Some claim the greatest 21st-century showdown was Floyd Mayweather versus Logan Paul, packed with stakes in marketing, money, and public hype. We couldn’t disagree more: the real battle is Entertainment vs. Music on YouTube! Leveraging the YouNiverse dataset, a massive collection of metadata covering 136k channels, 72.9M videos, and 2.8 years of time series data on views and subscribers, we dive into YouTube’s top two categories, analyzing their reach through views, subscriber counts, and strategic collaborations. Do entertainment creators ramp up content in December to maximize ad revenue? Do music artists dominate the long game thanks to loyal fan bases? From seasonal trends to community dynamics, we’ll explore how these giants shape and reshape their audiences. Get ready for a data showdown where each side fights for the throne of influence, popularity, and engagement. Through time series analysis, hypothetical monetization, collaboration statistics, consistency of popularity and diversity, this is YouTube’s ultimate battle—where only one category can claim the crown in the world’s biggest digital arena!
With this project, we aim to answer the following research questions (rephrased to identify a clear winner for each question). After each question, we detail the different methods we plan to use:
-
Which category captures greater monetization potential, and does either Entertainment or Music benefit more from ad-friendly periods?
-
After gathering information from Google Support, we quantify monetization potential (
$\text{MP}$ ) by creating a metric defined as$$\text{MP}(\text{video})= CPM\cdot \text{round}\left(\frac{N_{\text{views}}}{1000}\right)\cdot\left[ 1+\alpha\cdot \text{round}\left( \frac{t_{\text{video}} \text{ [min]}}{8\text{ [min]}} \right) \right],$$ where
$CPM$ represents the earnings associated with a specific category per thousand views,$N_{\text{views}}$ is the number of views of the video,$t_{\text{video}}$ is the video duration in minutes,$\alpha$ is a scaling factor (set to 0.5 for now), and$\text{round}(\cdot)$ rounds its argument to the nearest integer. The larger the value of$\alpha$ , the more influence video duration has on monetization potential. We will compare this metric across the full dataset and during key periods, hypothesizing that Entertainment may experience higher traffic peaks during holiday seasons, while Music might maintain steady viewership through consistent fan support.
-
-
Do collaboration patterns in Music or Entertainment channels yield greater viewership, and which category leverages collaborations more effectively to expand reach?

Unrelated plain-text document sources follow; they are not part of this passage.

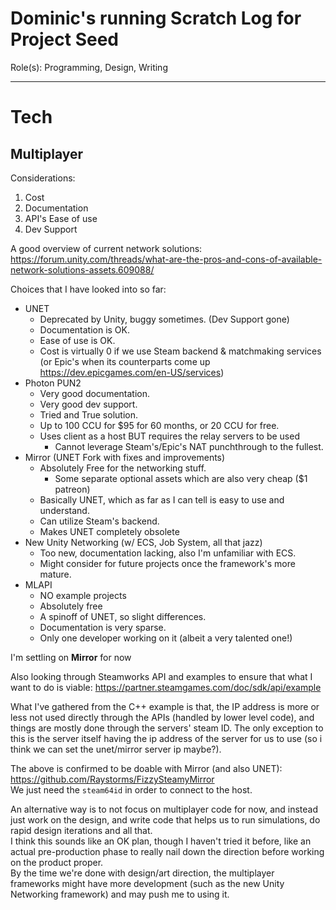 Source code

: # Dominic's running Scratch Log for Project Seed

Role(s): Programming, Design, Writing

--------------------

# Tech

## Multiplayer

Considerations: 

1. Cost
2. Documentation
3. API's Ease of use
4. Dev Support

A good overview of current network solutions: https://forum.unity.com/threads/what-are-the-pros-and-cons-of-available-network-solutions-assets.609088/

Choices that I have looked into so far:

- UNET
	- Deprecated by Unity, buggy sometimes. (Dev Support gone)
	- Documentation is OK.
	- Ease of use is OK.
	- Cost is virtually 0 if we use Steam backend & matchmaking services (or Epic's when its counterparts come up https://dev.epicgames.com/en-US/services)
- Photon PUN2
	- Very good documentation.
	- Very good dev support.
	- Tried and True solution.
	- Up to 100 CCU for $95 for 60 months, or 20 CCU for free. 
	- Uses client as a host BUT requires the relay servers to be used
		- Cannot leverage Steam's/Epic's NAT punchthrough to the fullest.
- Mirror (UNET Fork with fixes and improvements)
	- Absolutely Free for the networking stuff.
		- Some separate optional assets which are also very cheap ($1 patreon)
	- Basically UNET, which as far as I can tell is easy to use and understand.
	- Can utilize Steam's backend.
	- Makes UNET completely obsolete  
- New Unity Networking (w/ ECS, Job System, all that jazz)
	- Too new, documentation lacking, also I'm unfamiliar with ECS.
	- Might consider for future projects once the framework's more mature.
- MLAPI
	- NO example projects
	- Absolutely free
	- A spinoff of UNET, so slight differences.
	- Documentation is very sparse.
	- Only one developer working on it (albeit a very talented one!)

I'm settling on __Mirror__ for now

Also looking through Steamworks API and examples to ensure that what I want to do is viable: https://partner.steamgames.com/doc/sdk/api/example

What I've gathered from the C++ example is that, the IP address is more or less not used directly through the APIs (handled by lower level code), and things are mostly done through the servers' steam ID. The only exception to this is the server itself having the ip address of the server for us to use (so i think we can set the unet/mirror server ip maybe?).

The above is confirmed to be doable with Mirror (and also UNET): https://github.com/Raystorms/FizzySteamyMirror  
We just need the `steam64id` in order to connect to the host.  

An alternative way is to not focus on multiplayer code for now, and instead just work on the design, and write code that helps us to run simulations, do rapid design iterations and all that.  
I think this sounds like an OK plan, though I haven't tried it before, like an actual pre-production phase to really nail down the direction before working on the product proper.  
By the time we're done with design/art direction, the multiplayer frameworks might have more development (such as the new Unity Networking framework) and may push me to using it.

- Using text mining on video titles, descriptions and tags, we can identify collaborations (keywords like ‘feat’, ‘ft’, ‘with’, ‘w/’) and measure their impact on viewership and reach. We can then compare the dominance and success of collaborations within each category to assess which leverages partnerships in the most effective way.
-
Which category, Music or Entertainment, maintains more consistent popularity over both short-term and long-term timeframes, and which one performs better in sustaining viewer interest?
- We measure short-term versus long-term popularity by setting different time frames (e.g. 24h, 1 week, 1 month, 6 month, 1 year) on the time-series data. By analyzing view trends over time, we identify whether Music or Entertainment videos sustain interest longer, and we classify outliers, like channels with high views but low subscribers, to determine the loyalty differences.
-
Which category, Entertainment or Music, offers a broader diversity of content types and formats?
- We will categorize video formats and themes within each category using a machine learning approach, such as keyword clustering with tools like k-Means, in order to come up with a metric to quantify diversity.
- We begin by filtering the YouNiverse dataset to include only channels and videos within Entertainment and Music categories.
- Essential metadata such as view counts, publications dates, and content/collaboration indicators (e.g. title, tags and descriptions) among others are extracted. We drop irrelevant data (for instance crawl date) to facilitate processing given the dataset’s large disk space requirements.
- Time-series data are organized in the same manner to capture trends across the dataset’s 2.8-year span, useful to capture seasonal patterns and viewership fluctuations. In addition, basic statistics about both categories will be given, such as time-series of total view and subscriber counts.
gantt
title Project Timeline
dateFormat YYYY-MM-DD
axisFormat %b %d, %Y
section Data Handling
Data handling, preprocessing, exploratory data analysis :a1, 2024-11-01, 20d
section Website Setup
Set up the website :a2, 2024-11-16, 5d
section Implementation
Tasks implementation and preliminary analysis :a3, 2024-11-21, 15d
section Analysis
Compile final analysis :a4, 2024-12-04, 7d
section Redaction
Data story redaction :a5, 2024-12-06, 14d
section Submission
Project final submission :a6, 2024-12-18, 2d
Task | Research Question | Description | Assigned Member |
---|---|---|---|
Define Monetization Metric (MP) | 1 | Develop and calculate the monetization potential metric | Timothée |
Identify and Analyze Collaboration Patterns | 2 | Extract keywords in titles/descriptions to identify collaborations | Sylvain |
Short-term vs Long-term Popularity Trends | 3 | Analyze time-series data to assess short-term vs. long-term interest. Define a loyalty metric and examine it | Max |
Categorize Video Types and Formats | 4 | Use keyword clustering to categorize formats within each category using TF-IDF method | Jérémy |
Follow these steps to set up and run the project locally.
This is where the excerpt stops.